Einem verbreiteten Ausspruch zufolge kenne Krankheit keine Grenzen. In der Tat: Ansteckungskrankheiten verbreiten sich in einer globalisierten Welt häufig sehr schnell über regionale Grenzen hinweg. Epidemien, also lokal begrenzte Ausbrüche, können mittels des internationalen Flugverkehrs schnell zu Pandemien werden, die mehrere Regionen oder Kontinente betreffen. Verheerende Seuchen wie beispielsweise die jüngste Ebola-Epidemie in Westafrika, die 2010 ausgebrochene Cholera-Epidemie in Haiti, und nicht zuletzt die seit den 1980er Jahren grassierende AIDS-Pandemie führen auf drastische Weise die schwerwiegenden politischen, gesellschaftlichen und wirtschaftlichen Auswirkungen von Ansteckungskrankheiten vor Augen.

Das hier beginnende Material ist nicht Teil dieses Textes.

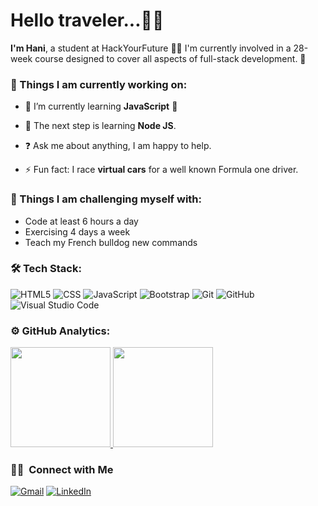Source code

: # Hello traveler...🚶‍♂️
**I'm Hani**, a student at HackYourFuture 👨‍💻 
I'm currently involved in a 28-week course designed to cover all aspects of full-stack development. 🚀  
  
### 🌱 Things I am currently working on: 

- 🔭 I’m currently learning **JavaScript** 🤩  
  

- 🌱 The next step is learning **Node JS**.  
  

- ❓ Ask me about anything, I am happy to help.  
  

- ⚡ Fun fact: I race **virtual cars** for a well known Formula one driver.  

### :muscle: Things I am challenging myself with:
- Code at least 6 hours a day
- Exercising 4 days a week
- Teach my French bulldog new commands

### 🛠 Tech Stack:  


  ![HTML5](https://img.shields.io/badge/-HTML5-333333?style=flat&logo=HTML5)
  ![CSS](https://img.shields.io/badge/-CSS-333333?style=flat&logo=CSS3&logoColor=1572B6)
  ![JavaScript](https://img.shields.io/badge/-JavaScript-333333?style=flat&logo=javascript)
  ![Bootstrap](https://img.shields.io/badge/-Bootstrap-333333?style=flat&logo=bootstrap&logoColor=563D7C)
  ![Git](https://img.shields.io/badge/-Git-333333?style=flat&logo=git)
  ![GitHub](https://img.shields.io/badge/-GitHub-333333?style=flat&logo=github)
  ![Visual Studio Code](https://img.shields.io/badge/-Visual%20Studio%20Code-333333?style=flat&logo=visual-studio-code&logoColor=007ACC)

### ⚙️ GitHub Analytics:

<p>
<a href="https://github.com/AVS1508">
  <img height="160em" src="https://github-readme-stats-eight-theta.vercel.app/api?username=Hani-AS&show_icons=true&theme=algolia&include_all_commits=true&count_private=true"/>
  <img height="160em" src="https://github-readme-stats-eight-theta.vercel.app/api/top-langs/?username=Hani-AS&layout=compact&langs_count=8&theme=algolia"/>
</a>
</p>

### 🤝🏻 &nbsp;Connect with Me


[![Gmail](https://img.shields.io/badge/-GMAIL-D14836?style=for-the-badge&logo=gmail&logoColor=white)](mailto:h.sabti87@gmail.com)
[![LinkedIn](https://img.shields.io/badge/-LINKEDIN-0077B5?style=for-the-badge&logo=linkedin&logoColor=white)](https://www.linkedin.com/in/comingSoon/)
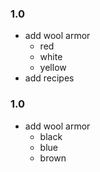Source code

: ### 1.0
+ add wool armor
    + red
    + white
    + yellow
+ add recipes
### 1.0
+ add wool armor
    + black
    + blue
    + brown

Angesichts dieser weltweiten Seuchengefahr nimmt der Begriff der "Gesundheitssicherheit" mittlerweile einen zentralen Platz auf der internationalen Agenda ein. Bereits 2000 erklärte der Sicherheitsrat der Vereinten Nationen die AIDS-Pandemie zu einem globalen Sicherheitsproblem, und auch die westafrikanische Ebola-Epidemie deklarierte das Gremium im September 2014 zu einer Bedrohung für Sicherheit und Frieden.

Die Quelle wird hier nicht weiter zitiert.